⟨
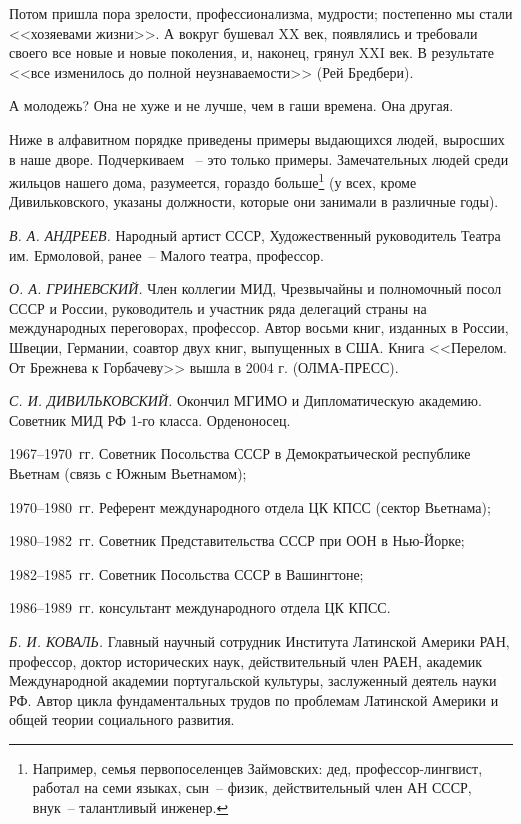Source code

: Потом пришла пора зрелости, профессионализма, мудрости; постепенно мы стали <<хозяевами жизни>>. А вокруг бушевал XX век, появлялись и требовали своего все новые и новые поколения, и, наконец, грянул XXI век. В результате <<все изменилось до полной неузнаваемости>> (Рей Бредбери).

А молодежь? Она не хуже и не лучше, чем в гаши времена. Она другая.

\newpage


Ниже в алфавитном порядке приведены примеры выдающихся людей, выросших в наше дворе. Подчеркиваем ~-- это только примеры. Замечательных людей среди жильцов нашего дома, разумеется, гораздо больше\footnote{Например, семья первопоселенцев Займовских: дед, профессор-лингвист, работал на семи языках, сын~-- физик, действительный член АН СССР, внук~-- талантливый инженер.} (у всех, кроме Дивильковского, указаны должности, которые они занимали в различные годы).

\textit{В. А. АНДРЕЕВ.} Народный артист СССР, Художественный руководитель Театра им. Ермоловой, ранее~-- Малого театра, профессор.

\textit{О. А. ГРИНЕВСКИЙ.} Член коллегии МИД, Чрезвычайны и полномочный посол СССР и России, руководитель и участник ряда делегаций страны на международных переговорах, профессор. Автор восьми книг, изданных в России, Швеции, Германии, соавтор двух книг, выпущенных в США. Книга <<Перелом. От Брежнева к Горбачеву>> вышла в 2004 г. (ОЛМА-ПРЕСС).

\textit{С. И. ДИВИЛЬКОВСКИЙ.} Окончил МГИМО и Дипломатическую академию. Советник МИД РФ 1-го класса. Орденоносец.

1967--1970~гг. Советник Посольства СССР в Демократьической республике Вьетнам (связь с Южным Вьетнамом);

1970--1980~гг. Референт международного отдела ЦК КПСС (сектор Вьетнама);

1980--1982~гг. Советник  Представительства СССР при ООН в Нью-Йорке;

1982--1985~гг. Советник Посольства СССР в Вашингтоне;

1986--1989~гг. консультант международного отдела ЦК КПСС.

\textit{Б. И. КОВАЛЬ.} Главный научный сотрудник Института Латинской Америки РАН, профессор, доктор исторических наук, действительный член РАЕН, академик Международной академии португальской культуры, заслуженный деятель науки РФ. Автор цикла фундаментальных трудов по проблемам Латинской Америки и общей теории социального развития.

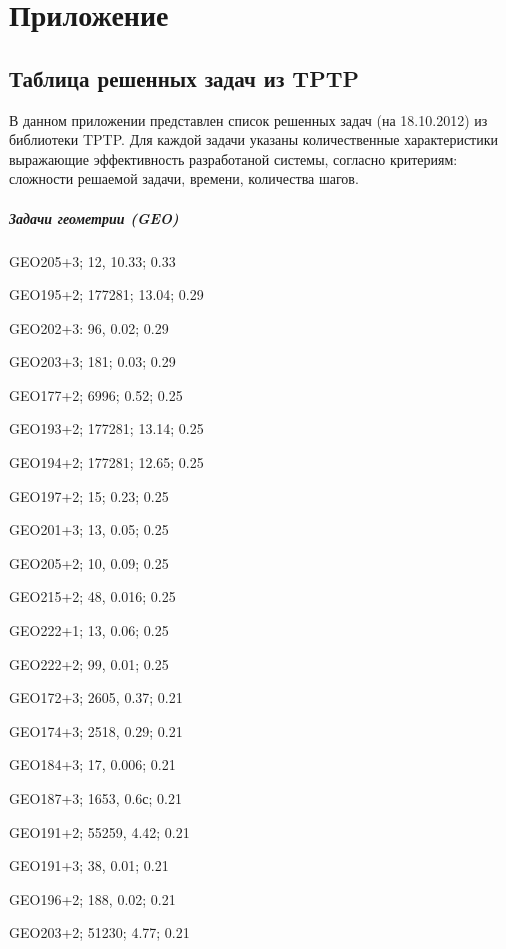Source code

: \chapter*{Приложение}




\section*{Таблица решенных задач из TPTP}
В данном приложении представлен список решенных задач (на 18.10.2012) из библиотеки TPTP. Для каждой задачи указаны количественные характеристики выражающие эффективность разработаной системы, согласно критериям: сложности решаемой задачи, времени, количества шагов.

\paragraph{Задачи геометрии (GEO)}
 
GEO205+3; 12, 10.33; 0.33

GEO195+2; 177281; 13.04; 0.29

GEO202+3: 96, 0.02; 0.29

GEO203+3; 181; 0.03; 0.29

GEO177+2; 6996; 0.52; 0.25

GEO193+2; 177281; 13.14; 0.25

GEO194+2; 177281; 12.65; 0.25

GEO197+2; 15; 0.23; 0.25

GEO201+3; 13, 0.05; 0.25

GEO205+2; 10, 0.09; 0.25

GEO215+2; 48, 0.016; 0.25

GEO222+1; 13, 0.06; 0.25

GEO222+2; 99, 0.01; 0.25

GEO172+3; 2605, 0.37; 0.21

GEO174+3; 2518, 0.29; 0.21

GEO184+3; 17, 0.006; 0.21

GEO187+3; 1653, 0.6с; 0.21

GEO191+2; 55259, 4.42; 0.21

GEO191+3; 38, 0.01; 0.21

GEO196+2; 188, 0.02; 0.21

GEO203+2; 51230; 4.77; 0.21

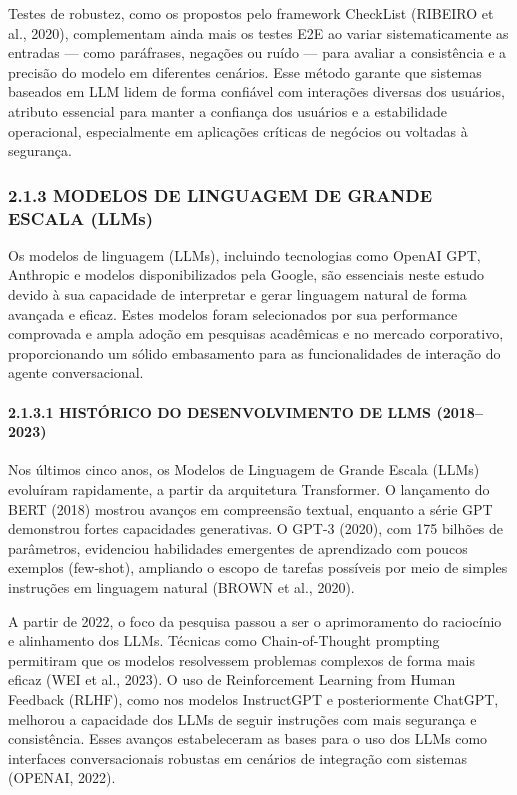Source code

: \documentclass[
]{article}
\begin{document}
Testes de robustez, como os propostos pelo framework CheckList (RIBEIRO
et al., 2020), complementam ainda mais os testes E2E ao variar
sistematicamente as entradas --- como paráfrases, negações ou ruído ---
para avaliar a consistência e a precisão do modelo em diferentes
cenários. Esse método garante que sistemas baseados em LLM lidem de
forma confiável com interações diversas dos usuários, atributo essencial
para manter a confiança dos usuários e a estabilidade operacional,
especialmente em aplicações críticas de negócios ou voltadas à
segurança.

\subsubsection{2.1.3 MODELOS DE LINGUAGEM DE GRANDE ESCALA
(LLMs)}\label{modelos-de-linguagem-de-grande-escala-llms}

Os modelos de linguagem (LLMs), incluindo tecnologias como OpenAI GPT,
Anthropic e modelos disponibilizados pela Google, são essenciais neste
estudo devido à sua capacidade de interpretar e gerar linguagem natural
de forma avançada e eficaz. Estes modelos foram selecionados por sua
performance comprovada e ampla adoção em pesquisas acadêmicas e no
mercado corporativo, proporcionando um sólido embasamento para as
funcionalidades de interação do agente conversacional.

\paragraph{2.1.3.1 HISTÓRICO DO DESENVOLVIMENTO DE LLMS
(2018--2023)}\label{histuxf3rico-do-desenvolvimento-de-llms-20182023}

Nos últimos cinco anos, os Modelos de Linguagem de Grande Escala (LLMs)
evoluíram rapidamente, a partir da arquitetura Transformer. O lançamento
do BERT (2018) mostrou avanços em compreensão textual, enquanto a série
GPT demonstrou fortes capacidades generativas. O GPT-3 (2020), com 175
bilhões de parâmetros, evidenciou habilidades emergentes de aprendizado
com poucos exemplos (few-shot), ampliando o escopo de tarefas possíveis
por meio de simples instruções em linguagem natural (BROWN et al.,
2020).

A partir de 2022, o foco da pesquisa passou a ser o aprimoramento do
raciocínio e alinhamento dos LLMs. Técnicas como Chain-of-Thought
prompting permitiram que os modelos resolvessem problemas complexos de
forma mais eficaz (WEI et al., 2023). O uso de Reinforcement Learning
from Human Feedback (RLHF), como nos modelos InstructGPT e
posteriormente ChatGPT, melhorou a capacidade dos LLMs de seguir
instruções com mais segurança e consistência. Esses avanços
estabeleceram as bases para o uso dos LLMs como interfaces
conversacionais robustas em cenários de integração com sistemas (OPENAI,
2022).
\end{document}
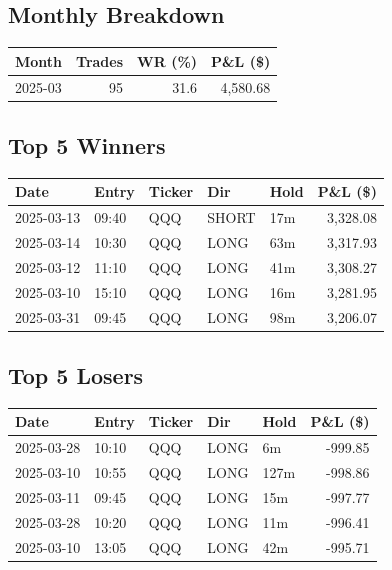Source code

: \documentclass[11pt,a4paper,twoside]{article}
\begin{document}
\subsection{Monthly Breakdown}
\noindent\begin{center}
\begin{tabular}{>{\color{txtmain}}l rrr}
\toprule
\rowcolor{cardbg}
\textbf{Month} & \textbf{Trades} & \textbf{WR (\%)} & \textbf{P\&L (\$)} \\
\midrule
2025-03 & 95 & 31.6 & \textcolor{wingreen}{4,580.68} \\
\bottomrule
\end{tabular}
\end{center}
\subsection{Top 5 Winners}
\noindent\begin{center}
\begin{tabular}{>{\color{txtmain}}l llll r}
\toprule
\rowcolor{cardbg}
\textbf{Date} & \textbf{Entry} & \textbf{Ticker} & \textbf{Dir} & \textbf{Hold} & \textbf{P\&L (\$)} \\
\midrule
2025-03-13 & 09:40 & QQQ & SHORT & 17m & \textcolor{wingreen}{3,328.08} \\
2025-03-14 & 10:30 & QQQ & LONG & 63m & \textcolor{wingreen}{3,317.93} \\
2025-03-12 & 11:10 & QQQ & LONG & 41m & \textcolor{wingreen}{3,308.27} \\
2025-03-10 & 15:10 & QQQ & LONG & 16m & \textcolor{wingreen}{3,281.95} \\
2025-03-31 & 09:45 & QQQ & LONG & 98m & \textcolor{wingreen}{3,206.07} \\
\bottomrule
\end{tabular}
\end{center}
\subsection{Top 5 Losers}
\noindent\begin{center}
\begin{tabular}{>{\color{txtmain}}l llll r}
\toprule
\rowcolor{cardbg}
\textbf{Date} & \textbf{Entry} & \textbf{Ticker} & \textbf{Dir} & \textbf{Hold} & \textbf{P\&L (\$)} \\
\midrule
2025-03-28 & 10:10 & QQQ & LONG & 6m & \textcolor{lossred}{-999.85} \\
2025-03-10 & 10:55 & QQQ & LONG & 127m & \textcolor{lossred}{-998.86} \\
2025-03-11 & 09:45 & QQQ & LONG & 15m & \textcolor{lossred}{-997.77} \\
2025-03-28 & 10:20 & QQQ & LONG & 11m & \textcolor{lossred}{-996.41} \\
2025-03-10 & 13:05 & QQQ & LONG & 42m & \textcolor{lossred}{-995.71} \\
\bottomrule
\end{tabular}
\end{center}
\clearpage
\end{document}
⟩
*What to work on*
The answer is to be the lines of the listing from the first through the one with "1986--1989~гг. консультант международного", reproduced exactly, without any pictures.

*Solution for this problem*
Source code

: Потом пришла пора зрелости, профессионализма, мудрости; постепенно мы стали <<хозяевами жизни>>. А вокруг бушевал XX век, появлялись и требовали своего все новые и новые поколения, и, наконец, грянул XXI век. В результате <<все изменилось до полной неузнаваемости>> (Рей Бредбери).

А молодежь? Она не хуже и не лучше, чем в гаши времена. Она другая.

\newpage


Ниже в алфавитном порядке приведены примеры выдающихся людей, выросших в наше дворе. Подчеркиваем ~-- это только примеры. Замечательных людей среди жильцов нашего дома, разумеется, гораздо больше\footnote{Например, семья первопоселенцев Займовских: дед, профессор-лингвист, работал на семи языках, сын~-- физик, действительный член АН СССР, внук~-- талантливый инженер.} (у всех, кроме Дивильковского, указаны должности, которые они занимали в различные годы).

\textit{В. А. АНДРЕЕВ.} Народный артист СССР, Художественный руководитель Театра им. Ермоловой, ранее~-- Малого театра, профессор.

\textit{О. А. ГРИНЕВСКИЙ.} Член коллегии МИД, Чрезвычайны и полномочный посол СССР и России, руководитель и участник ряда делегаций страны на международных переговорах, профессор. Автор восьми книг, изданных в России, Швеции, Германии, соавтор двух книг, выпущенных в США. Книга <<Перелом. От Брежнева к Горбачеву>> вышла в 2004 г. (ОЛМА-ПРЕСС).

\textit{С. И. ДИВИЛЬКОВСКИЙ.} Окончил МГИМО и Дипломатическую академию. Советник МИД РФ 1-го класса. Орденоносец.

1967--1970~гг. Советник Посольства СССР в Демократьической республике Вьетнам (связь с Южным Вьетнамом);

1970--1980~гг. Референт международного отдела ЦК КПСС (сектор Вьетнама);

1980--1982~гг. Советник  Представительства СССР при ООН в Нью-Йорке;

1982--1985~гг. Советник Посольства СССР в Вашингтоне;

1986--1989~гг. консультант международного отдела ЦК КПСС.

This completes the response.